As our Archdiocese continues to discern God’s will for our future, let us look to Mary, Mother of the Church, as the model for our commitment to pastoral conversion and missionary discipleship. Through her intercession, may we grow in holiness and in love for God and one another. 

As we anticipate and prepare to meet the needs of our people for many years to come, may our Local Church truly be a nurturing mother.

Sincerely yours in Christ the Redeemer, 
Cardinal Joseph W. Tobin, C.Ss.R. 
Archbishop of Newark  


In communion with the holy Mother of God
A selection from the Catechism of the Catholic Church

2674 Mary gave her consent in faith at the Annunciation and maintained it without hesitation at the foot of the Cross. Ever since, her motherhood has extended to the brothers and sisters of her Son “who still journey on earth surrounded by dangers and difficulties.” Jesus, the only mediator, is the way of our prayer; Mary, his mother and ours, is wholly transparent to him: she “shows the way” (hodigitria), and is herself “the Sign” of the way, according to the traditional iconography of East and West.

2675 Beginning with Mary’s unique cooperation with the working of the Holy Spirit, the Churches developed their prayer to the holy Mother of God, centering it on the person of Christ manifested in his mysteries. In countless hymns and antiphons expressing this prayer, two movements usually alternate with one another: the first “magnifies” the Lord for the “great things” he did for his lowly servant and through her for all human beings the second entrusts the supplications and praises of the children of God to the Mother of Jesus, because she now knows the humanity which, in her, the Son of God espoused.

2676 This twofold movement of prayer to Mary has found a privileged expression in the Ave Maria:

Hail Mary [or Rejoice, Mary]: the greeting of the angel Gabriel opens this prayer. It is God himself who, through his angel as intermediary, greets Mary. Our prayer dares to take up this greeting to Mary with the regard God had for the lowliness of his humble servant and to exult in the joy he finds in her.
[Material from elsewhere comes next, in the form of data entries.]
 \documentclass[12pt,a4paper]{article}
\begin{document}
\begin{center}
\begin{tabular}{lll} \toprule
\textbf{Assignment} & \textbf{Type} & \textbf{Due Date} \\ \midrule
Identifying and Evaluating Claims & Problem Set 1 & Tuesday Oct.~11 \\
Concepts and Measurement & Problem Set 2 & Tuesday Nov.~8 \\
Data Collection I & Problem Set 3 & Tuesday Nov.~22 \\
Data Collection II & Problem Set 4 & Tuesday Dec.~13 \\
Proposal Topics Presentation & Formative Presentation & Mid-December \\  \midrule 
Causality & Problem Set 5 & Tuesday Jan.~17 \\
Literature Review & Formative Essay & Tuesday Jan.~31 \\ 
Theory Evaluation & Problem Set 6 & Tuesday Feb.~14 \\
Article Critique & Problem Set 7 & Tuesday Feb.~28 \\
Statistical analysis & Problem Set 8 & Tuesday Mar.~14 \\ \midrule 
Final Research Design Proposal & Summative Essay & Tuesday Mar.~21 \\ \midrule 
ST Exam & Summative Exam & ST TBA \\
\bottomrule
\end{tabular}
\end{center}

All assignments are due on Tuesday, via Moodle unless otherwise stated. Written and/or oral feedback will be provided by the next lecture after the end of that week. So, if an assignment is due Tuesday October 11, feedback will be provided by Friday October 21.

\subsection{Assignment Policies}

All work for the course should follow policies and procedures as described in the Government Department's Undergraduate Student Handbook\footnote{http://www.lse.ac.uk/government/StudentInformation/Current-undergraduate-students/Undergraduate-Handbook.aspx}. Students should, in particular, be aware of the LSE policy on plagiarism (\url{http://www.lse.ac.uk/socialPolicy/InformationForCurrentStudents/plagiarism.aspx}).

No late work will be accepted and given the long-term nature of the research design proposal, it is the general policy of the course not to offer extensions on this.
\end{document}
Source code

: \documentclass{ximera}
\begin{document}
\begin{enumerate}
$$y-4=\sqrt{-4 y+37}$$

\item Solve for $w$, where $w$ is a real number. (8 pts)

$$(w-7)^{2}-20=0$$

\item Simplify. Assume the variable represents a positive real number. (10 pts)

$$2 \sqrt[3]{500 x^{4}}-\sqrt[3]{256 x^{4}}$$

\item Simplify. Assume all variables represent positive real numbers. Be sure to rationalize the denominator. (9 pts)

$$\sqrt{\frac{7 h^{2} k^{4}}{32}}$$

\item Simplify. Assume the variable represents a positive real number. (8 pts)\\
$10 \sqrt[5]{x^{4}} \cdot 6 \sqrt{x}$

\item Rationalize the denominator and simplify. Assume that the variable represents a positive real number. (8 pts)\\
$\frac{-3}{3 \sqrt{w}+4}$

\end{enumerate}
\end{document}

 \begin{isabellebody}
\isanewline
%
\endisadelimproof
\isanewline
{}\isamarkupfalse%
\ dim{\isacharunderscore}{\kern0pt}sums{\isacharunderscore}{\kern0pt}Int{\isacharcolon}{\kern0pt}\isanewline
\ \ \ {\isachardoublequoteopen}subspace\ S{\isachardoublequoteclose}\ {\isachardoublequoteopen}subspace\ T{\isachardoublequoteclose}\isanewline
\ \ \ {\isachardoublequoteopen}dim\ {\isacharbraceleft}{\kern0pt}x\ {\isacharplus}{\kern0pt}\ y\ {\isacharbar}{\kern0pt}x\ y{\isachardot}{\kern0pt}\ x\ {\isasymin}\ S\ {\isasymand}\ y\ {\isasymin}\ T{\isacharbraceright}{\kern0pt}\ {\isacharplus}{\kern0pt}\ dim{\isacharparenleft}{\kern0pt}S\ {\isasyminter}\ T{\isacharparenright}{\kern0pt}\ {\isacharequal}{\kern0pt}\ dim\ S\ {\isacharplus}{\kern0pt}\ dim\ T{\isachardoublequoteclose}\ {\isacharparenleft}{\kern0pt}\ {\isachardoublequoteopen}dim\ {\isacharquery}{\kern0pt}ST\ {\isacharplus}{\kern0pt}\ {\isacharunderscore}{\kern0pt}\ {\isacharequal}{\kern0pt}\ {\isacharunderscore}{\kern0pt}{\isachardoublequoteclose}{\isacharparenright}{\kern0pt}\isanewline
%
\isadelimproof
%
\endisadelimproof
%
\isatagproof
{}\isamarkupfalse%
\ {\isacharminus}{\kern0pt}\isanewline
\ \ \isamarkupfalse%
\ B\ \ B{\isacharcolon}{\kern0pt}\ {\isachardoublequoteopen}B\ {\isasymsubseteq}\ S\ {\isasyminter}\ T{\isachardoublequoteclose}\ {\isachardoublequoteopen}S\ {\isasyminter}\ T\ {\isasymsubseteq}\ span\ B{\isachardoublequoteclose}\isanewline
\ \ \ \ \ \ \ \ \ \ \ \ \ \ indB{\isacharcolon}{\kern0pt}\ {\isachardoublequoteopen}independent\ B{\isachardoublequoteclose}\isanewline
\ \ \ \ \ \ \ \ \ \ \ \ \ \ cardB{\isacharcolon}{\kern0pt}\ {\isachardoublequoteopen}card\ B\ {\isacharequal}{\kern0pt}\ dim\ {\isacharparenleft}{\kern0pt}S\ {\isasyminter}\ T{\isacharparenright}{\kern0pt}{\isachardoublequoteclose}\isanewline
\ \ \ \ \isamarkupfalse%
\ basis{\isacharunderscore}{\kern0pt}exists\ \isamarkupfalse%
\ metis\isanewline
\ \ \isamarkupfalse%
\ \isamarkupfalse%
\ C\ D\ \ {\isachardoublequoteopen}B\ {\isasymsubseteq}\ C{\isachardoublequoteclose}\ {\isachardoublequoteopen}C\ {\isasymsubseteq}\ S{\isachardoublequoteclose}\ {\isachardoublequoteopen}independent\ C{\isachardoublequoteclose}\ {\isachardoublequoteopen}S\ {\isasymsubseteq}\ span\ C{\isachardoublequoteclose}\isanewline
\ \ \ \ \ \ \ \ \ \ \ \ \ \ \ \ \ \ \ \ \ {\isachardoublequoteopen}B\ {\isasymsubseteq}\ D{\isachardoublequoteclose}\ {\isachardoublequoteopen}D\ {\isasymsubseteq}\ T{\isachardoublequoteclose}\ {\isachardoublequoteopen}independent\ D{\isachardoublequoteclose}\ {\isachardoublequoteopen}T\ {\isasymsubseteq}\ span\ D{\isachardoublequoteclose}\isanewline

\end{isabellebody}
Full of grace, the Lord is with thee: These two phrases of the angel’s greeting shed light on one another. Mary is full of grace because the Lord is with her. The grace with which she is filled is the presence of him, who is the source of all grace. “Rejoice . . . O Daughter of Jerusalem . . . the Lord your God is in your midst.” Mary, in whom the Lord himself has just made his dwelling, is the daughter of Zion in person, the ark of the covenant, the place where the glory of the Lord dwells. She is “the dwelling of God . . . with men.” Full of grace, Mary is wholly given over to him who has come to dwell in her and whom she is about to give to the world.
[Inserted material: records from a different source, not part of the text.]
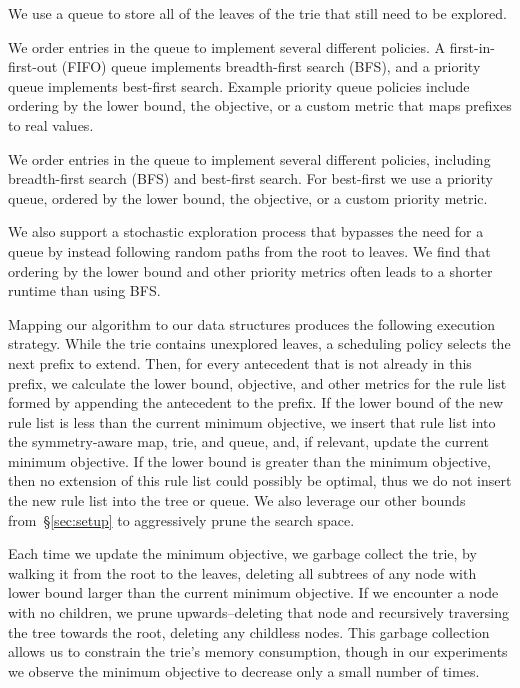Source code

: We use a queue to store all of the leaves of the trie that still need to be explored.
%
\begin{arxiv}
We order entries in the queue to implement several different policies.
%
A first-in-first-out (FIFO) queue implements breadth-first search (BFS),
and a priority queue implements best-first search.
%
Example priority queue policies include ordering
by the lower bound, the objective, or a custom metric
that maps prefixes to real values.
\end{arxiv}
\begin{kdd}
We order entries in the queue to implement several different policies,
including breadth-first search (BFS) and best-first search.
%
For best-first we use a priority queue, ordered by the lower bound, the objective,
or a custom priority metric.
\end{kdd}
%
We also support a stochastic exploration process that bypasses
the need for a queue by instead following random paths from the root to leaves.
%
We find that ordering by the lower bound and other priority metrics
often leads to a shorter runtime than using BFS.


Mapping our algorithm to our data structures produces the following execution strategy.
%
While the trie contains unexplored leaves, a scheduling policy selects the next prefix to extend.
%
Then, for every antecedent that is not already in this prefix, we calculate the lower bound,
objective, and other metrics for the rule list formed by appending the antecedent to the prefix.
%
If the lower bound of the new rule list is less than the current minimum objective, we insert that
rule list into the symmetry-aware map, trie, and queue, and, if relevant, update the
current minimum objective.
%
If the lower bound is greater than the minimum objective,
then no extension of this rule list could possibly be optimal,
thus we do not insert the new rule list into the tree or queue.
%
We also leverage our other bounds from~\S\ref{sec:setup}
to aggressively prune the search space.

Each time we update the minimum objective, we garbage collect the trie, by walking it
from the root to the leaves, deleting all subtrees of any node with lower bound larger than the current
minimum objective. If we encounter a node with no children, we prune upwards--deleting that
node and recursively traversing the tree towards the root, deleting any childless nodes.
This garbage collection allows us to constrain the trie's memory consumption, though in our
experiments we observe the minimum objective to decrease only a small number of times.


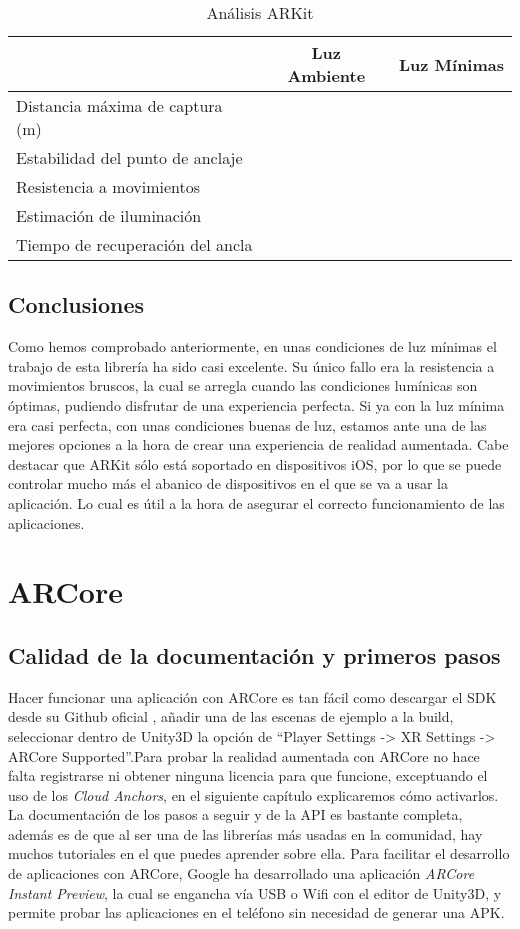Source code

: \begin{table}[H]
    \centering
    \begin{tabular}{|l|c|c|}
    \hline
          & Luz Ambiente & Luz Mínimas \\
         \hline
        Distancia máxima de captura (m)  & &\\
        \hline
        Estabilidad del punto de anclaje  & &\\
        \hline
        Resistencia a movimientos  & & \\
        \hline
        Estimación de iluminación  & & \\
        \hline
        Tiempo de recuperación del ancla  & & \\
      \hline
    \end{tabular}
    \caption{Análisis ARKit}
    \label{tab:TARKit}
\end{table}

\subsection{Conclusiones}
Como hemos comprobado anteriormente, en unas condiciones de luz mínimas el trabajo de esta librería ha sido casi excelente. Su único fallo era la resistencia a movimientos bruscos, la cual se arregla cuando las condiciones lumínicas son óptimas, pudiendo disfrutar de una experiencia perfecta. Si ya con la luz mínima era casi perfecta, con unas condiciones buenas de luz, estamos ante una de las mejores opciones a la hora de crear una experiencia de realidad aumentada. Cabe destacar que ARKit sólo está soportado en dispositivos iOS, por lo que se puede controlar mucho más el abanico de dispositivos en el que se va a usar la aplicación. Lo cual es útil a la hora de asegurar el correcto funcionamiento de las aplicaciones.

\clearpage
\section{ARCore}
\subsection{Calidad de la documentación y primeros pasos}
Hacer funcionar una aplicación con ARCore es tan fácil como descargar el SDK desde su Github oficial \cite{Github_Google}, añadir una de las escenas de ejemplo a la build, seleccionar dentro de Unity3D la opción de ``Player Settings -> XR Settings -> ARCore Supported''.Para probar la realidad aumentada con ARCore no hace falta registrarse ni obtener ninguna licencia para que funcione, exceptuando el uso de los \textit{Cloud Anchors}, en el siguiente capítulo explicaremos cómo activarlos. La documentación de los pasos a seguir y de la API es bastante completa, además es de que al ser una de las librerías más usadas en la comunidad, hay muchos tutoriales en el que puedes aprender sobre ella. Para facilitar el desarrollo de aplicaciones con ARCore, Google ha desarrollado una aplicación \textit{ARCore Instant Preview}, la cual se engancha vía USB o Wifi con el editor de Unity3D, y permite probar las aplicaciones en el teléfono sin necesidad de generar una APK.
Blessed art thou among women and blessed is the fruit of thy womb, Jesus. After the angel’s greeting, we make Elizabeth’s greeting our own. “Filled with the Holy Spirit,” Elizabeth is the first in the long succession of generations who have called Mary “blessed.”

“Blessed is she who believed. . . . “Mary is “blessed among women” because she believed in the fulfillment of the Lord’s word. Abraham, because of his faith, became a blessing for all the nations of the earth. Mary, because of her faith, became the mother of believers, through whom all nations of the earth receive him who is God’s own blessing: Jesus, the “fruit of thy womb.”

2677 Holy Mary, Mother of God: With Elizabeth we marvel, “And why is this granted me, that the mother of my Lord should come to me?” Because she gives us Jesus, her son, Mary is Mother of God and our mother; we can entrust all our cares and petitions to her: she prays for us as she prayed for herself: “Let it be to me according to your word. “By entrusting ourselves to her prayer, we abandon ourselves to the will of God together with her: “Thy will be done.”

Pray for us sinners, now and at the hour of our death: By asking Mary to pray for us, we acknowledge ourselves to be poor sinners and we address ourselves to the “Mother of Mercy,” the All-Holy One. We give ourselves over to her now, in the Today of our lives. And our trust broadens further, already at the present moment, to surrender “the hour of our death” wholly to her care. May she be there as she was at her son’s death on the cross. May she welcome us as our mother at the hour of our passing to lead us to her son, Jesus, in paradise.

Source: Catechism of the Catholic Church


A Message from Pope Francis

(A selection from the Encyclical Dilexit Nos (He Loved Us) published October 24, 2024.)

18. We see, then, that in the heart of each person there is a mysterious connection between self-knowledge and openness to others, between the encounter with one’s personal uniqueness and the willingness to give oneself to others. We become ourselves only to the extent that we acquire the ability to acknowledge others, while only those who can acknowledge and accept themselves are then able to encounter others.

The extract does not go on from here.